One element overshadowed the company’s progress, pushing the stock to a four-month low, despite earnings and revenue beat and FY2022 higher guidance update. As mentioned in the previous articles, the molecular diagnostic test has undergone a paradigm shift from “growth at all costs” to “the quest for profitability.” The pressure from suppressed stock prices is forcing many biotechs to rationalize their investments and concentrate on pursuing profitability. NTRA made it clear that it is going in the opposite direction, warning investors of margin pressures as it ramps up sales for products with narrow reimbursement pathways (to establish a strong market position, according to management) and doubling down on clinical studies and commercial activities, guiding for a higher cash burn in 2023. A few days later, the company announced it was raising $400 million in new equity offerings.

One can’t rule out that management is preparing to settle with Ravgen. Ravgen accused about half a dozen gene testing companies of using its propriety tech in the NIPTs market. NTRA is one of these companies awaiting trial. Last month, Ravgen won a $273 million court order against Labcorp (LH). Last week, Quest (DGX) settled with Ravgen. Soon it will be NTRA’s turn, and given its leading position in the NIPTs market, it’s likely to be the biggest payer for Ravgen. Thus, I believe management might be raising capital, at least partly to protect its balance sheet once the verdict comes in – if, indeed, the judge rules in favor of Ravgen. As of September 2022, the liquid asset balance stood at $750 million, against the $400 million annual cash burn run rate, excluding the expected ramp-up in spending.

Summary

NTRA reported strong third-quarter results, posting double-digit revenue growth thanks to robust demand for its diagnostic tests, regulatory wins, and continued commercialization initiatives. Management revised the company’s full-year outlook upward, citing strong demand for its MRD molecular diagnostic test in the US.

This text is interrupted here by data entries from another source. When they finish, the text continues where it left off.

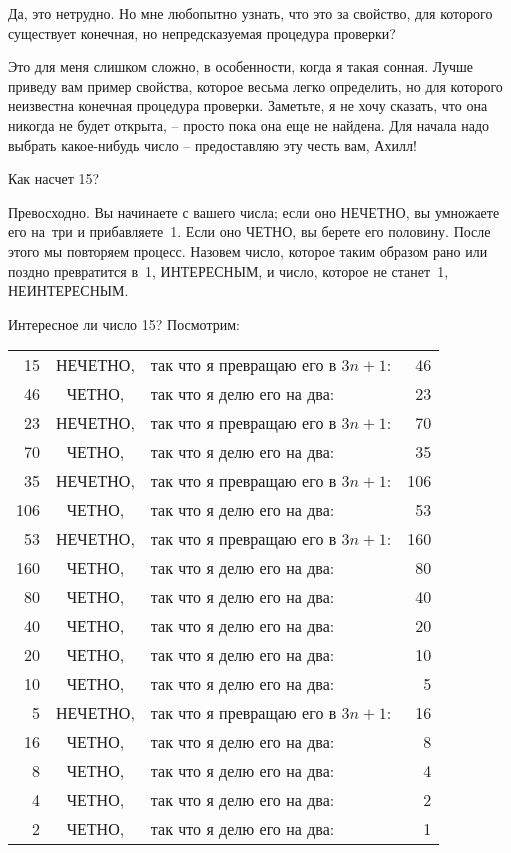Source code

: \documentclass[../main.tex]{subfiles}
\begin{document}
\begin{dialogue}
 Да, это нетрудно. Но мне любопытно узнать, что это за свойство, для которого существует конечная, но непредсказуемая процедура проверки?

 Это для меня слишком сложно, в особенности, когда я такая сонная. Лучше приведу вам пример свойства, которое весьма легко определить, но для которого неизвестна конечная процедура проверки. Заметьте, я не хочу сказать, что она никогда не будет открыта, \--- просто пока она еще не найдена. Для начала надо выбрать какое-нибудь число \--- предоставляю эту честь вам, Ахилл!

 Как насчет 15?

 Превосходно. Вы начинаете с вашего числа; если оно НЕЧЕТНО, вы умножаете его на~три и прибавляете~1. Если оно ЧЕТНО, вы берете его половину. После этого мы повторяем процесс. Назовем число, которое таким образом рано или поздно превратится в~1, ИНТЕРЕСНЫМ, и число, которое не станет~1, НЕИНТЕРЕСНЫМ.

 Интересное ли число 15? Посмотрим:

\begingroup
\setlength{\tabcolsep}{0.5em}
\setlength{\LTpre}{\medskipamount}
\setlength{\LTpost}{\medskipamount}
\begin{longtable}{rclr}
    15  & {НЕЧЕТНО,} & {так что я превращаю его в $3n + 1$:} & 46 \\
    46  & {ЧЕТНО,}   & {так что я делю его на два:} & 23 \\
    23  & {НЕЧЕТНО,} & {так что я превращаю его в $3n + 1$:} & 70 \\
    70  & {ЧЕТНО,}   & {так что я делю его на два:} & 35 \\
    35  & {НЕЧЕТНО,} & {так что я превращаю его в $3n + 1$:} & 106 \\
    106 & {ЧЕТНО,}   & {так что я делю его на два:} & 53 \\
    53  & {НЕЧЕТНО,} & {так что я превращаю его в $3n + 1$:} & 160 \\
    160 & {ЧЕТНО,}   & {так что я делю его на два:} & 80 \\
    80  & {ЧЕТНО,}   & {так что я делю его на два:} & 40 \\
    40  & {ЧЕТНО,}   & {так что я делю его на два:} & 20 \\
    20  & {ЧЕТНО,}   & {так что я делю его на два:} & 10 \\
    10  & {ЧЕТНО,}   & {так что я делю его на два:} & 5 \\
    5   & {НЕЧЕТНО,} & {так что я превращаю его в $3n + 1$:} & 16 \\
    16  & {ЧЕТНО,}   & {так что я делю его на два:} & 8 \\
    8   & {ЧЕТНО,}   & {так что я делю его на два:} & 4 \\
    4   & {ЧЕТНО,}   & {так что я делю его на два:} & 2 \\
    2   & {ЧЕТНО,}   & {так что я делю его на два:} & 1
\end{longtable}
\endgroup


\end{dialogue}
\end{document}
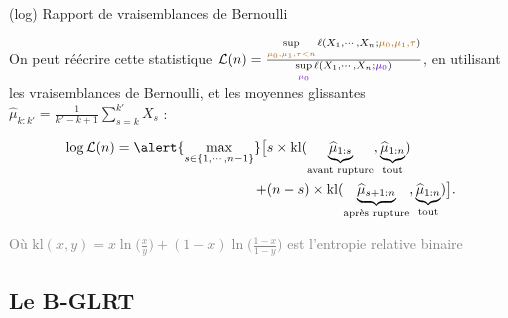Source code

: \documentclass[11pt,french,ignorenonframetext,]{beamer}
\begin{document}
\begin{frame}{(log) Rapport de vraisemblances de Bernoulli}

  On peut réécrire cette statistique
  $\mathcal{L}(n) = \frac{\sup\limits_{\textcolor{gold}{\mu_0,\mu_1,\tau < n}}\ell(X_1,\cdots,X_n ; \textcolor{gold}{\mu_0,\mu_1,\tau})}{\sup\limits_{\textcolor{deeppurple}{\mu_0}}\ell(X_1,\cdots,X_n ;\textcolor{deeppurple}{\mu_0})}$,
  en utilisant les vraisemblances de Bernoulli, et les moyennes glissantes $\widehat{\mu}_{k:k'} = \frac{1}{k'-k+1} \sum\limits_{s=k}^{k'} X_s$ :

  \begin{align*}
    \log \mathcal{L}(n) = \alert{\max_{s \in \{1,\cdots,n-1\}}} \bigl[
      & s \times \mathrm{kl} (\underbrace{\widehat{\mu}_{1:s}}_{\text{avant rupture}},\underbrace{\widehat{\mu}_{1:n}}_{\text{tout}} ) \\
      + & (n-s) \times \mathrm{kl} (\underbrace{\widehat{\mu}_{s+1:n}}_{\text{après rupture}},\underbrace{\widehat{\mu}_{1:n}}_{\text{tout}} ) \bigr].
  \end{align*}

  \begin{small}
    \textcolor{gray}{Où $\mathrm{kl}(x,y) =x \ln\bigl(\frac{x}{y}\bigr) + (1-x)\ln\bigl(\frac{1-x}{1-y}\bigr)$ est l'entropie relative binaire}
  \end{small}

\end{frame}


\subsection{\hfill{}Le B-GLRT\hfill{}}
\end{document}
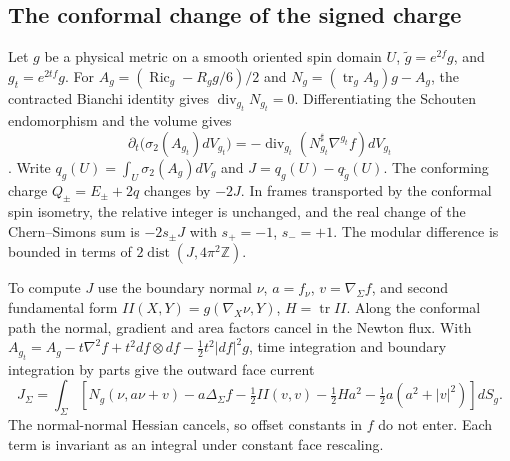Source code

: \documentclass[11pt]{article}
\theoremstyle{definition}
\theoremstyle{remark}
\begin{document}
\subsection{The conformal change of the signed charge}

Let \(g\) be a physical metric on a smooth oriented spin domain \(U\), \(\widetilde g=e^{2f}g\), and \(g_t=e^{2tf}g\). For \(A_g=(\operatorname{Ric}_g-R_g g/6)/2\) and \(N_g=(\operatorname{tr}_gA_g)g-A_g\), the contracted Bianchi identity gives \(\operatorname{div}_{g_t}N_{g_t}=0\). Differentiating the Schouten endomorphism and the volume gives
\[
 \partial_t\big(\sigma_2(A_{g_t})dV_{g_t}\big)
 =-\operatorname{div}_{g_t}(N_{g_t}^{\sharp}\nabla^{g_t}f)dV_{g_t}
\]
\cite[\S2.1]{GurskyStreets2018TwoYamabe}. Write \(q_g(U)=\int_U\sigma_2(A_g)dV_g\) and \(J=q_g(U)-q_{\widetilde g}(U)\). The conforming charge \(Q_\pm=E_\pm+2q\) changes by \(-2J\). In frames transported by the conformal spin isometry, the relative integer is unchanged, and the real change of the Chern--Simons sum is \(-2s_\pm J\) with \(s_+=-1\), \(s_-=+1\). The modular difference is bounded in terms of \(2\operatorname{dist}(J,4\pi^2\mathbb Z)\).

To compute \(J\) use the boundary normal \(\nu\), \(a=f_\nu\), \(v=\nabla_\Sigma f\), and second fundamental form \(II(X,Y)=g(\nabla_X\nu,Y)\), \(H=\operatorname{tr}II\). Along the conformal path the normal, gradient and area factors cancel in the Newton flux. With \(A_{g_t}=A_g-t\nabla^2f+t^2df\otimes df-\tfrac12t^2|df|^2g\), time integration and boundary integration by parts give the outward face current
\[
 J_\Sigma=\int_\Sigma\left[
  N_g(\nu,a\nu+v)-a\Delta_\Sigma f-\tfrac12 II(v,v)
  -\tfrac12 H a^2-\tfrac12a(a^2+|v|^2)\right]dS_g .
\]
The normal-normal Hessian cancels, so offset constants in \(f\) do not enter. Each term is invariant as an integral under constant face rescaling.
\end{document}
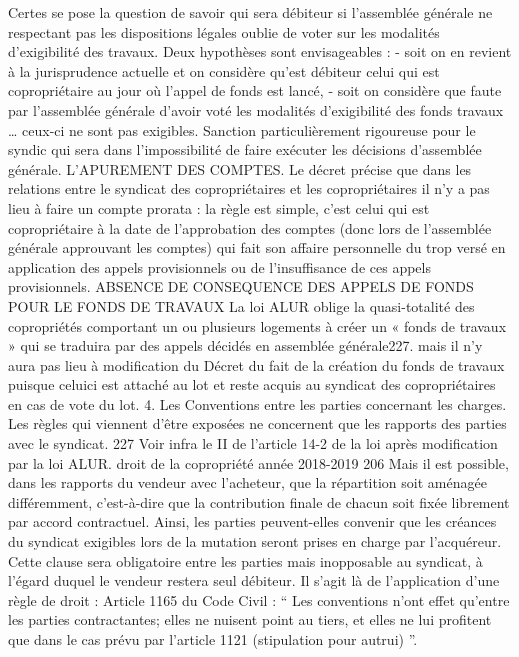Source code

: 	Certes se pose la question de savoir qui sera débiteur si l’assemblée générale ne respectant pas les
	dispositions légales oublie de voter sur les modalités d’exigibilité des travaux.
	Deux hypothèses sont envisageables :
	- soit on en revient à la jurisprudence actuelle et on considère qu’est débiteur celui
	qui est copropriétaire au jour où l’appel de fonds est lancé,
	- soit on considère que faute par l’assemblée générale d’avoir voté les modalités
	d’exigibilité des fonds travaux … ceux-ci ne sont pas exigibles. Sanction
	particulièrement rigoureuse pour le syndic qui sera dans l’impossibilité de faire
	exécuter les décisions d’assemblée générale.
	L’APUREMENT DES COMPTES.
	Le décret précise que dans les relations entre le syndicat des copropriétaires et les copropriétaires il n’y a
	pas lieu à faire un compte prorata : la règle est simple, c’est celui qui est copropriétaire à la date de
	l’approbation des comptes (donc lors de l’assemblée générale approuvant les comptes) qui fait son affaire
	personnelle du trop versé en application des appels provisionnels ou de l’insuffisance de ces appels
	provisionnels.
	ABSENCE DE CONSEQUENCE DES APPELS DE FONDS POUR LE FONDS DE TRAVAUX
	La loi ALUR oblige la quasi-totalité des copropriétés comportant un ou plusieurs logements à créer un
	« fonds de travaux » qui se traduira par des appels décidés en assemblée générale227.
	mais il n’y aura pas lieu à modification du Décret du fait de la création du fonds de travaux puisque celuici
	est attaché au lot et reste acquis au syndicat des copropriétaires en cas de vote du lot.
	4. Les Conventions entre les parties concernant les charges.
	Les règles qui viennent d'être exposées ne concernent que les rapports des parties avec le syndicat.
	227 Voir infra le II de l’article 14-2 de la loi après modification par la loi ALUR.
	droit de la copropriété année 2018-2019
	206
	Mais il est possible, dans les rapports du vendeur avec l'acheteur, que la répartition soit aménagée
	différemment, c'est-à-dire que la contribution finale de chacun soit fixée librement par accord contractuel.
	Ainsi, les parties peuvent-elles convenir que les créances du syndicat exigibles lors de la mutation seront
	prises en charge par l'acquéreur. Cette clause sera obligatoire entre les parties mais inopposable au
	syndicat, à l'égard duquel le vendeur restera seul débiteur.
	Il s’agit là de l’application d’une règle de droit :
	Article 1165 du Code Civil : “ Les conventions n’ont effet qu’entre les parties contractantes; elles ne nuisent point
	au tiers, et elles ne lui profitent que dans le cas prévu par l’article 1121 (stipulation pour autrui) ”.
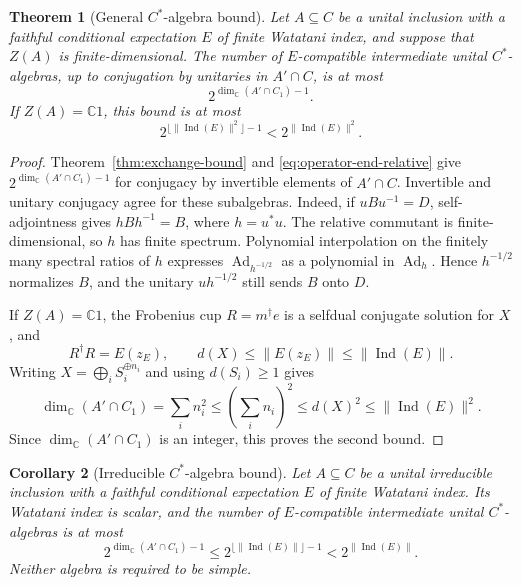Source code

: \documentclass[11pt]{amsart}
\newtheorem{theorem}{Theorem}[section]
\newtheorem{corollary}[theorem]{Corollary}
\theoremstyle{definition}
\theoremstyle{remark}
\newcommand{\CC}{\mathbb C}
\begin{document}
\begin{theorem}[General $C^*$-algebra bound]
\label{thm:cstar-general-bound}
Let $A\subseteq C$ be a unital inclusion with a faithful conditional
expectation $E$ of finite Watatani index, and suppose that $Z(A)$ is
finite-dimensional.  The number of $E$-compatible intermediate unital
$C^*$-algebras, up to conjugation by unitaries in $A'\cap C$, is at most
\[
 2^{\dim_{\CC}(A'\cap C_1)-1}.
\]
If $Z(A)=\CC1$, this bound is at most
\[
 2^{\lfloor\|\operatorname{Ind}(E)\|^2\rfloor-1}
 <2^{\|\operatorname{Ind}(E)\|^2}.
\]
\end{theorem}

\begin{proof}
Theorem~\ref{thm:exchange-bound} and
\eqref{eq:operator-end-relative} give $2^{\dim_{\CC}(A'\cap C_1)-1}$ for conjugacy by
invertible elements of $A'\cap C$.
Invertible and unitary conjugacy agree for these subalgebras.  Indeed,
if $uBu^{-1}=D$, self-adjointness gives $hBh^{-1}=B$, where $h=u^*u$.
The relative commutant is finite-dimensional, so $h$ has finite spectrum.
Polynomial interpolation on the finitely many spectral ratios of $h$
expresses $\operatorname{Ad}_{h^{-1/2}}$ as a polynomial in
$\operatorname{Ad}_h$.  Hence $h^{-1/2}$ normalizes $B$, and the unitary
$uh^{-1/2}$ still sends $B$ onto $D$.

If $Z(A)=\CC1$, the Frobenius cup $R=m^\dagger e$ is a selfdual
conjugate solution for $X$, and
\begin{equation}\label{eq:operator-dimension-index-upper}
 R^\dagger R=E(z_E),\qquad
 d(X)\leq\|E(z_E)\|\leq\|\operatorname{Ind}(E)\|.
\end{equation}
Writing $X=\bigoplus_iS_i^{\oplus n_i}$ and using $d(S_i)\geq1$ gives
\[
 \dim_{\CC}(A'\cap C_1)=\sum_i n_i^2\leq\left(\sum_i n_i\right)^2
 \leq d(X)^2\leq\|\operatorname{Ind}(E)\|^2.
\]
Since $\dim_{\CC}(A'\cap C_1)$ is an integer, this proves the second bound.
\end{proof}

\begin{corollary}[Irreducible $C^*$-algebra bound]
\label{cor:cstar-irreducible-bound}
Let $A\subseteq C$ be a unital irreducible inclusion with a faithful
conditional expectation $E$ of finite Watatani index.  Its Watatani
index is scalar, and the number of $E$-compatible intermediate unital
$C^*$-algebras is at most
\[
 2^{\dim_{\CC}(A'\cap C_1)-1}
 \leq 2^{\lfloor\|\operatorname{Ind}(E)\|\rfloor-1}
 <2^{\|\operatorname{Ind}(E)\|}.
\]
Neither algebra is required to be simple.
\end{corollary}
\end{document}
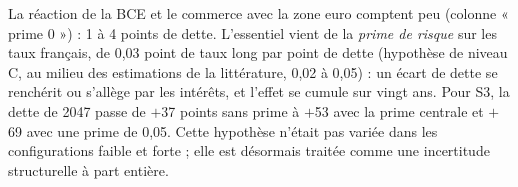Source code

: \par{}\medskip
 La réaction de la BCE et le commerce avec la zone euro comptent peu (colonne « prime 0 ») : 1 à 4 points de dette. L'essentiel vient de la \emph{prime de risque} sur les taux français, de 0,03 point de taux long par point de dette (hypothèse de niveau C, au milieu des estimations de la littérature, 0,02 à 0,05) : un écart de dette se renchérit ou s'allège par les intérêts, et l'effet se cumule sur vingt ans. Pour S3, la dette de 2047 passe de $+$37 points sans prime à $+$53 avec la prime centrale et $+$69 avec une prime de 0,05. Cette hypothèse n'était pas variée dans les configurations faible et forte ; elle est désormais traitée comme une incertitude structurelle à part entière.
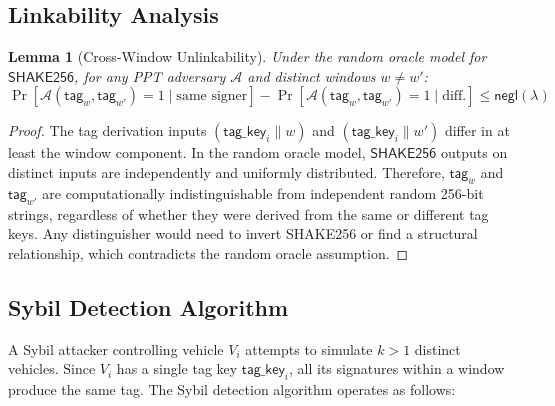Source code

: \documentclass[conference,10pt]{IEEEtran}
\newcommand{\shake}{\textsf{SHAKE256}}
\newcommand{\secparam}{\lambda}
\newcommand{\advA}{\mathcal{A}}
\newcommand{\negl}{\mathsf{negl}}
\newtheorem{lemma}[theorem]{Lemma}
\begin{document}
\subsection{Linkability Analysis}

\begin{lemma}[Cross-Window Unlinkability]
\label{lem:unlinkability}
Under the random oracle model for $\shake$, for any PPT adversary $\advA$ and distinct windows $w \neq w'$:
\begin{equation}
\Pr[\advA(\mathsf{tag}_w, \mathsf{tag}_{w'}) = 1 \mid \text{same signer}] - \Pr[\advA(\mathsf{tag}_w, \mathsf{tag}_{w'}) = 1 \mid \text{diff.}] \leq \negl(\secparam)
\end{equation}
\end{lemma}

\begin{proof}
The tag derivation inputs $(\mathsf{tag\_key}_i \| w)$ and $(\mathsf{tag\_key}_i \| w')$ differ in at least the window component. In the random oracle model, $\shake$ outputs on distinct inputs are independently and uniformly distributed. Therefore, $\mathsf{tag}_w$ and $\mathsf{tag}_{w'}$ are computationally indistinguishable from independent random 256-bit strings, regardless of whether they were derived from the same or different tag keys. Any distinguisher would need to invert \shake{} or find a structural relationship, which contradicts the random oracle assumption.
\end{proof}

\subsection{Sybil Detection Algorithm}

A Sybil attacker controlling vehicle $V_i$ attempts to simulate $k > 1$ distinct vehicles. Since $V_i$ has a single tag key $\mathsf{tag\_key}_i$, all its signatures within a window produce the same tag. The Sybil detection algorithm operates as follows:
\end{document}
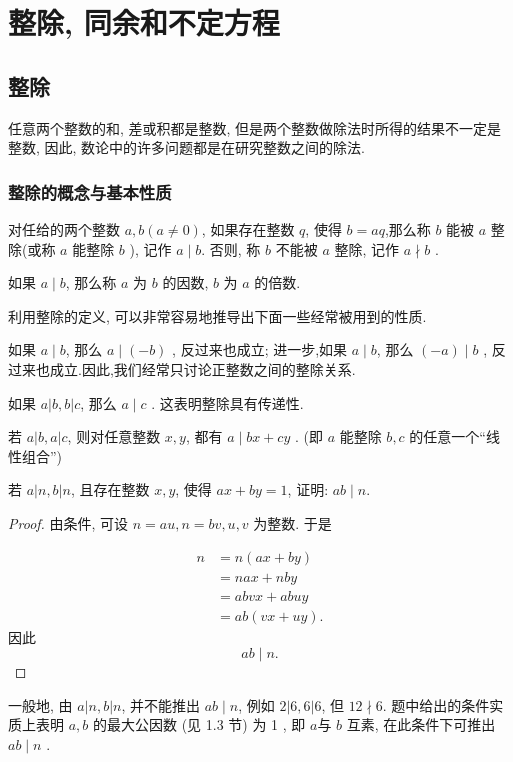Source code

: \chapter{整除, 同余和不定方程}
\section{整除}
任意两个整数的和, 差或积都是整数, 但是两个整数做除法时所得的结果不一定是整数, 因此, 数论中的许多问题都是在研究整数之间的除法.

\subsection{整除的概念与基本性质}
\begin{definition}
	对任给的两个整数 $a ,  b(a \neq 0)$, 如果存在整数 $q$, 使得 $b=a q$,那么称 $b$ 能被 $a$ 整除(或称 $a$ 能整除 $b$ ), 记作 $a \mid b$. 否则, 称 $b$ 不能被 $a$ 整除, 记作 $a \nmid b$ .

	如果 $a \mid b$, 那么称 $a$ 为 $b$ 的因数, $b$ 为 $a$ 的倍数.
\end{definition}

利用整除的定义, 可以非常容易地推导出下面一些经常被用到的性质.

\begin{property}
	如果 $a \mid b$, 那么 $a \mid(-b)$ , 反过来也成立; 进一步,如果 $a \mid b$, 那么 $(-a) \mid b$ , 反过来也成立.因此,我们经常只讨论正整数之间的整除关系.
\end{property}


\begin{property}
	如果 $a|b, b| c$, 那么 $a \mid c$ . 这表明整除具有传递性.
\end{property}

\begin{property}\label{prop:整除的性质——“线性组合”}
	若 $a|b, a| c$, 则对任意整数 $x ,  y$, 都有 $a \mid b x+c y$ . (即 $a$ 能整除 $b ,  c$ 的任意一个“线性组合”)
\end{property}

\begin{example}\label{ex:整除的概念与基本性质-例1}
	若 $a|n, b| n$, 且存在整数 $x ,  y$, 使得 $a x+b y=1$, 证明: $a b \mid n$.
\end{example}
\begin{proof}
	由条件, 可设 $n=a u, n=b v, u ,  v$ 为整数. 于是

	\begin{align*}
		n & =n(a x+b y)      \\
		  & =n a x+n b y     \\
		  & =a b v x+a b u y \\
		  & =a b(v x+u y).
	\end{align*}
	因此
	\begin{equation*}
		a b \mid n.
	\end{equation*}
\end{proof}
\begin{note}
	一般地, 由 $a|n, b| n$, 并不能推出 $a b \mid n$, 例如 $2|6,6| 6$, 但 $12 \nmid 6$. 题中给出的条件实质上表明 $a ,  b$ 的最大公因数 (见 1.3 节) 为 1 , 即 $a$与 $b$ 互素, 在此条件下可推出 $a b \mid n$ .
\end{note}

Shares declined to a multi-year high despite the fact that EPS and revenue beat as uncertainty looms over the extent of cash burn and subsequent dilution. The company expects higher cash burn as it focuses on growth projects which drive multiple opportunities; however, the short-term uncertainty has the potential to cause investors to reassess the investment case, as I did, downgrading the rating from Buy to Hold.